Heliobacter pylori is a bacteria that causes chronic stomach inflammation, peptic ulcers, and, in rare cases, stomach cancer. Piperine inhibited H. pylori from growing and sticking to cells, which may reduce the chances of infection.

17. Seizures

In many (but not all) rodent models of epilepsy, piperine reduced the number of seizures and deaths from seizures with doses as low as 10 mg per kg of body weight.

18. Cancer

In skin cancer (melanoma), piperine prevented tumor cells from spreading to other parts of the body (metastasis) leading to significantly better survival rates in mice.

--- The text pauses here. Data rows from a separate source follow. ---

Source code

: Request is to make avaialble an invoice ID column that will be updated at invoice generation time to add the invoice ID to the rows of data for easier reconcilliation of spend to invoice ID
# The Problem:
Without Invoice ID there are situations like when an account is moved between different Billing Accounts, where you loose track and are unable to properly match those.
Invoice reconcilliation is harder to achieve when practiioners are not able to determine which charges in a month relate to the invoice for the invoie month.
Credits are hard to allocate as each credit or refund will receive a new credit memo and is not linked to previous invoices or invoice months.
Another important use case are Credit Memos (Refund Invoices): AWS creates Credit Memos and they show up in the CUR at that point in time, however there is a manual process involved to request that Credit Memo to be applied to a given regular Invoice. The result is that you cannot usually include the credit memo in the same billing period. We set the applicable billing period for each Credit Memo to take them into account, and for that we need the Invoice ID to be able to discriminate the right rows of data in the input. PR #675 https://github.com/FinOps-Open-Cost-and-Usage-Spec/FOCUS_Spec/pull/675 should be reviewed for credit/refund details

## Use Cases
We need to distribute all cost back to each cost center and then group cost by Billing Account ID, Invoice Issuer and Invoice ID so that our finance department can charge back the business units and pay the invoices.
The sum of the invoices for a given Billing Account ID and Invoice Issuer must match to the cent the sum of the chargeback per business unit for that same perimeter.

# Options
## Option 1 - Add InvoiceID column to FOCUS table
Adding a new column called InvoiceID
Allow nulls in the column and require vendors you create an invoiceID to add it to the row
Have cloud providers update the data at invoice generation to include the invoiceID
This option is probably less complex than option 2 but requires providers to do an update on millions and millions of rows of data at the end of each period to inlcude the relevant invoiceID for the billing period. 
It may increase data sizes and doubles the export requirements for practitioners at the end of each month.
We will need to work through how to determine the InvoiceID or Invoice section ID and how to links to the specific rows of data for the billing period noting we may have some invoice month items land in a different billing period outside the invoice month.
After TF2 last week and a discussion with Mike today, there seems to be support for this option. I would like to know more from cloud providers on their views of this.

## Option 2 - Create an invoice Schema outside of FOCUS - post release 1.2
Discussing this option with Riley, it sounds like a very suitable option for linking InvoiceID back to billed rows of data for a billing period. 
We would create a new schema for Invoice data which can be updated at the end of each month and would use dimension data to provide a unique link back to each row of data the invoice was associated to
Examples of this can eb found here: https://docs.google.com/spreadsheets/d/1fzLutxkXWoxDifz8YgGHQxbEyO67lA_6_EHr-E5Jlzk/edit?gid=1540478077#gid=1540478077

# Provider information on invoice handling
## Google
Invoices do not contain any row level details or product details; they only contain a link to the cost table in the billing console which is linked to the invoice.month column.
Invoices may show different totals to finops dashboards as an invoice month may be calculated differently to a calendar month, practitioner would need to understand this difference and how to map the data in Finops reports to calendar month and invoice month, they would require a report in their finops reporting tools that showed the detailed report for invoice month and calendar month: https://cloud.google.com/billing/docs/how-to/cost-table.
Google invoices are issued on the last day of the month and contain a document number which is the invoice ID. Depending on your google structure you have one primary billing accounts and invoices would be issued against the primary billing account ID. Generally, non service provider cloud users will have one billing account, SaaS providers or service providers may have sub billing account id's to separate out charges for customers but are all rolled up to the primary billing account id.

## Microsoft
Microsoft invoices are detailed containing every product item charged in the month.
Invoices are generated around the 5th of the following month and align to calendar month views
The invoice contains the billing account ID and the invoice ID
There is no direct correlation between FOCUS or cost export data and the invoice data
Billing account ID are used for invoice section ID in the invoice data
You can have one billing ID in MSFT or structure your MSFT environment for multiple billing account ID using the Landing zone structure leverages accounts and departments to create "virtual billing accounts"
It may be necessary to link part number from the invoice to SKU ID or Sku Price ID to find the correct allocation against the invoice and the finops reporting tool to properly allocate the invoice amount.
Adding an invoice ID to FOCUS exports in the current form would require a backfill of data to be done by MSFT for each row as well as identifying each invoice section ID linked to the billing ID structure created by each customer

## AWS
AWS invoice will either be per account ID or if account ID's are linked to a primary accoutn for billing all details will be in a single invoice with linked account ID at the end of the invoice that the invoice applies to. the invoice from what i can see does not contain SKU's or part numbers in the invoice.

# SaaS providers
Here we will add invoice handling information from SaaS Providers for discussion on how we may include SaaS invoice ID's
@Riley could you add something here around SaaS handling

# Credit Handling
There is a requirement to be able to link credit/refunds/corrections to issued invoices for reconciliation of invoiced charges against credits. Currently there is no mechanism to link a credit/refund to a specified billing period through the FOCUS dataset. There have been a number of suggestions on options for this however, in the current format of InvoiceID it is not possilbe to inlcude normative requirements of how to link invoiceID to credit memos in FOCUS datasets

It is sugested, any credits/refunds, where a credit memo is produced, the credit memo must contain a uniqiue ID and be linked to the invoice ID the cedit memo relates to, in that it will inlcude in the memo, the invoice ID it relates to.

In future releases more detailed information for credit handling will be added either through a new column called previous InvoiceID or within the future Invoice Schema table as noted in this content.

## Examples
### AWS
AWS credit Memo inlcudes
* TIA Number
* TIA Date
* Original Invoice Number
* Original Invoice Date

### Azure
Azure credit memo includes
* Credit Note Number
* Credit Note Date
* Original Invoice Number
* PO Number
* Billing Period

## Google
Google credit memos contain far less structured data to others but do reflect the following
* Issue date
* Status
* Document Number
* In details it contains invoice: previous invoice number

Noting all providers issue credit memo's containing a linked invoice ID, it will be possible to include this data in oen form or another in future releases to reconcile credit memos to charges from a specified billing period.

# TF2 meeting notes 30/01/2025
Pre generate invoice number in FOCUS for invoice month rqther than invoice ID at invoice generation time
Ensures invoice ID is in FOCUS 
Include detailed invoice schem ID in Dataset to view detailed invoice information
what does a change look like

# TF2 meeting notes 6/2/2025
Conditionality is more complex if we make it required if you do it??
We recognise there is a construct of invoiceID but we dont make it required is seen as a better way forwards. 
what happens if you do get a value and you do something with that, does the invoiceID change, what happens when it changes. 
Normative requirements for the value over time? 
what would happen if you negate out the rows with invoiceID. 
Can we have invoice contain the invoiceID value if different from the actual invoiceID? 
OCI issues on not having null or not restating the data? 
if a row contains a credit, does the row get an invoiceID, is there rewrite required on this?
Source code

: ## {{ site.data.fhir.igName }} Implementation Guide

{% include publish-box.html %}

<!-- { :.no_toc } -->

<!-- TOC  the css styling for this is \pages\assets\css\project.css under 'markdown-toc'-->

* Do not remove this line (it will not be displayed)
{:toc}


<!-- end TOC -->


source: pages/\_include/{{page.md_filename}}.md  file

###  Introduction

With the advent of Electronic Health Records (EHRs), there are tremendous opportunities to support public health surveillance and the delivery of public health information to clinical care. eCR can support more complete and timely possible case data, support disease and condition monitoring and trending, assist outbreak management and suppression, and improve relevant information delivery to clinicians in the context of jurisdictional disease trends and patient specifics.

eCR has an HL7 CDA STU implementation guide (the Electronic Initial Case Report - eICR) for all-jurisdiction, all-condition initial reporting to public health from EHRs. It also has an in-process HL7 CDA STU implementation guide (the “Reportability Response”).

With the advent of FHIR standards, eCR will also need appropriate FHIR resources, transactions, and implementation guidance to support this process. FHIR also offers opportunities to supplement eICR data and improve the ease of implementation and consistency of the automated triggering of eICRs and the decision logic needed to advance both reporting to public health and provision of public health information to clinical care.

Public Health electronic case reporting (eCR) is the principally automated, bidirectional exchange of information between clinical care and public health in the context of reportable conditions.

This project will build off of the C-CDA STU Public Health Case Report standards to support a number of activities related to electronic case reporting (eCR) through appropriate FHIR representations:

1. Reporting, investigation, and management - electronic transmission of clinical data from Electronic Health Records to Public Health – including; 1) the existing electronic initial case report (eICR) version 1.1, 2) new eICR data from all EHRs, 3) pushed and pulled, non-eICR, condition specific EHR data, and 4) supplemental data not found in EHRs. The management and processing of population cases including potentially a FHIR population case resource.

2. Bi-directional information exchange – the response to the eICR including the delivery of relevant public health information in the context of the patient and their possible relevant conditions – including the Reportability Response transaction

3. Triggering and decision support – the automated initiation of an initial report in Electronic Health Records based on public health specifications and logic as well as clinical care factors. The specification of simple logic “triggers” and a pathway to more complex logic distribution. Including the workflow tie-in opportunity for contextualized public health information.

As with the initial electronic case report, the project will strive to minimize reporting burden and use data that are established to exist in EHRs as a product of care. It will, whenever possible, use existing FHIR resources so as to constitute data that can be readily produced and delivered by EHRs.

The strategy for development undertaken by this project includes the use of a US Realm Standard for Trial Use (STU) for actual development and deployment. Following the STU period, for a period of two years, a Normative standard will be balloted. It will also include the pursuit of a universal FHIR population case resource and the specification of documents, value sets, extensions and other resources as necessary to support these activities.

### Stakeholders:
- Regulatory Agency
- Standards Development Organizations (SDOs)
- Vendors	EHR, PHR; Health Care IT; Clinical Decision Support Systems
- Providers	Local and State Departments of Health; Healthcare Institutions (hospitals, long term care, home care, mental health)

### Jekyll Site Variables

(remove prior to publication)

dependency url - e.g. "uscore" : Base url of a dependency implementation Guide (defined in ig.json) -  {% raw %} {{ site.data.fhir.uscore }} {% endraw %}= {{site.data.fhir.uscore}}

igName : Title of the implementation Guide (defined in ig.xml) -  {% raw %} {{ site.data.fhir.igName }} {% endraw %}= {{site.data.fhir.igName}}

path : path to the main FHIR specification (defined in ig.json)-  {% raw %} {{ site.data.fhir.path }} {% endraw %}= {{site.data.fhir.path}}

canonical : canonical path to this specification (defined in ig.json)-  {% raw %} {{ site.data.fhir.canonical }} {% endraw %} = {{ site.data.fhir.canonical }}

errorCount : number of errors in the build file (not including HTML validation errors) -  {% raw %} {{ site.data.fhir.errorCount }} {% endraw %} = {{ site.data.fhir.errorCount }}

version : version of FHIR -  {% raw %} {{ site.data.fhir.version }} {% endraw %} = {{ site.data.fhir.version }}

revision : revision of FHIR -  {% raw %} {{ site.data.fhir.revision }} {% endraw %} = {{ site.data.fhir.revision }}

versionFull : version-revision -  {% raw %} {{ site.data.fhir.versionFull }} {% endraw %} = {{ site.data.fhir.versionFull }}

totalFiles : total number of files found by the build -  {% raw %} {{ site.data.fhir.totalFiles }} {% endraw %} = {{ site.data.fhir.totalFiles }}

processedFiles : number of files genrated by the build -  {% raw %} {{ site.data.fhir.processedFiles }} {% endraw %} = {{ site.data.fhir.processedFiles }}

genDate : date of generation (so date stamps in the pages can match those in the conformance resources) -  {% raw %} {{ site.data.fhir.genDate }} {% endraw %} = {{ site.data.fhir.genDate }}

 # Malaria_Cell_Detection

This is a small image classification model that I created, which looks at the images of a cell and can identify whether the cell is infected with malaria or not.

It also decreased tumor growth and metastasis in mice with breast cancer.

Piperine Application


1. As pharmaceutical raw materials for arthritis, rheumatism, anti-inflammation, detumescence and so on, it is mainly used in pharmaceutical field;

2. As products effective ingredients for improving blood circulation and soothing the nerves, it is mainly used in health product industry;

3. As active ingredients of skin care products, it is mainly used in cosmetic industry.

Piperine Dosage:

Because piperine is not approved by the FDA for any conditions, there is no official dose. Users and supplement manufacturers have established unofficial doses based on trial and error. Discuss with your doctor if piperine may be useful as a complementary approach in your case and which dose you should take.

In humans, a dose of 20 mg per day can increase the bioavailability of curcumin.

There have been few human studies for the other benefits of piperine. However, these daily doses have been effective in mice and rats:

For pain relief: 30 – 70 mg/kg body weight.

To improve brain function: 5 – 50 mg/kg body weight.

To lower blood pressure: 10 mg/kg body weight.

For antioxidant effects: 20 mg/kg body weight.

Ordinary black pepper is around 0.4 – 7.0% piperine. Therefore, to get 1 full gram of piperine from black pepper, a person would have to eat over six teaspoons of black pepper! Unsurprisingly, it is recommended to use piperine supplements for these doses instead.